Todas essas questões pontuadas impactam diretamente no grau de dificuldade para se realizar o trabalho reprodutivo, fazendo com que a mulher viva em uma eterna “corrida contra o relógio” (CALIÓ, 1993 apud GONZAGA, 2004, p.188) para conciliar as demandas referentes ao trabalho produtivo e reprodutivo. A exemplo, a mulher se levanta cedo, prepara o café de todos, cuida das crianças, confere os compromissos médicos dos idosos da casa, se arruma e sai. Ela não irá direto para seu trabalho, precisa deixar o mais novo na creche, o mais velho na escola de ensino fundamental, para aí sim pegar seu ônibus, se deslocar até o trabalho. No fim do dia, faz o caminho inverso, após encarar um transporte precário, pega o mais novo na creche (quem buscou o mais velho?), passa no postinho, consulta a criança, ou leva pra casa, traz o idoso pra consultar, no fim da noite coloca os uniformes para lavar, prepara a refeição de todos, prepara as marmitas, gerencia a higiene da família, para ir então se deitar finalmente (GONZAGA, 2004, p. 188).
A descrição desta dinâmica familiar é hipotética, mas sabemos bem que ela representa a realidade de muitos lares que conhecemos, e é aí que podemos perceber como a forma e o local em que se habita impacta no cotidiano feminino. Ainda de acordo com Gonzaga (2004, p.188), a cidade reproduz em seu espaço físico a opressão e diferença sofrida pelo corpo feminino, além de que a maneira como a cidade se estrutura, vai afetar diretamentamente a administração do tempo desta mulher, uma vez que “o importante fator da definição dos locais de moradia, dos equipamentos, do trabalho é o que determina seus trajetos e se eles serão desgastantes ou gerarão contatos enriquecedores com a paisagem urbana”.

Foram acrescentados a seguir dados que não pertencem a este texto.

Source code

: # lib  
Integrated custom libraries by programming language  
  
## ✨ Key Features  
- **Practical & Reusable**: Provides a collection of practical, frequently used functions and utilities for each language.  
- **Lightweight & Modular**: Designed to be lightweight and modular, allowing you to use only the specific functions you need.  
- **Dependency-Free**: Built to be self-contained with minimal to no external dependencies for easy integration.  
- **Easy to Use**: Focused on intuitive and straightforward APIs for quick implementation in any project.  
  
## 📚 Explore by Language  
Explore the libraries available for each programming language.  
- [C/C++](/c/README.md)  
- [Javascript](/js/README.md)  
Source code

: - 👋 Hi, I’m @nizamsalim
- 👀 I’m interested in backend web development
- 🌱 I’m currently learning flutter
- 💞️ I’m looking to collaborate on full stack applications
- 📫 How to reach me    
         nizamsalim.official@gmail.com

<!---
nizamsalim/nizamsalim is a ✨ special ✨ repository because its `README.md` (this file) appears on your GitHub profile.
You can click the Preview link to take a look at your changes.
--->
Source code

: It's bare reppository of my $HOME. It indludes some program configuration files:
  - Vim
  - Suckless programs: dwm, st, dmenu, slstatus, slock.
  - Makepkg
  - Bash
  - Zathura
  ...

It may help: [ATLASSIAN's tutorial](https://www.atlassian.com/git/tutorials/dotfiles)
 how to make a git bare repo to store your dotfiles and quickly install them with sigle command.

Esse cotidiano de cuidado familiar exige da mulher um movimento complexo nas cidades que, como vem nos mostrando as pesquisas sobre mobilidade que partem da ótica do gênero, não estão preparadas para acolhê-lo. Isso se dá porque as cidades não são pensadas a partir do gênero, como categoria fundamental, levando em consideração as diferenças nas formas como homens e mulheres circulam e acessam recursos de mobilidade, levando a diferenças significativas nos padrões de viagens e nas experiências e vivências (SILVA; DANTAS; DIMENSTEIN, 2020, p. 117). “Homens e mulheres circulam na cidade de maneira distinta em função das desigualdades de gênero histórica e socialmente produzidas” (SILVA; DANTAS; DIMENSTEIN, 2020, p.116).
Dizer que o transporte coletivo não abarca a complexidade do trabalho de cuidado relegado à mulher, já é redundante, mas para além da dificuldade de mulheres circularem nas cidades para atender suas demandas cotidianas, outras questões vêm a cargo de suas viagens que se tornam mais longas, após esperarem por mais horas e ainda tendo que utilizar mais de um modal de transporte. Há um impacto financeiro, um impacto no tempo “livre” (que, no caso da mulher, nunca é livre), um impacto nas pequenas e ínfimas possibilidades que poderiam representar uma melhora na vida das mulheres (ALBUQUERQUE, 2019, p.17). Tudo isso, inclusive, impacta não somente na mulher, mas também em toda família que é dependente de seus cuidados e de sua renda. Além disso, há o impacto na segurança pessoal deste corpo feminino, exposto na cidade sem seus direitos. Essa exposição deixa o corpo feminino vulnerável a diversos tipos de violências e assédios vinculados à questão de gênero.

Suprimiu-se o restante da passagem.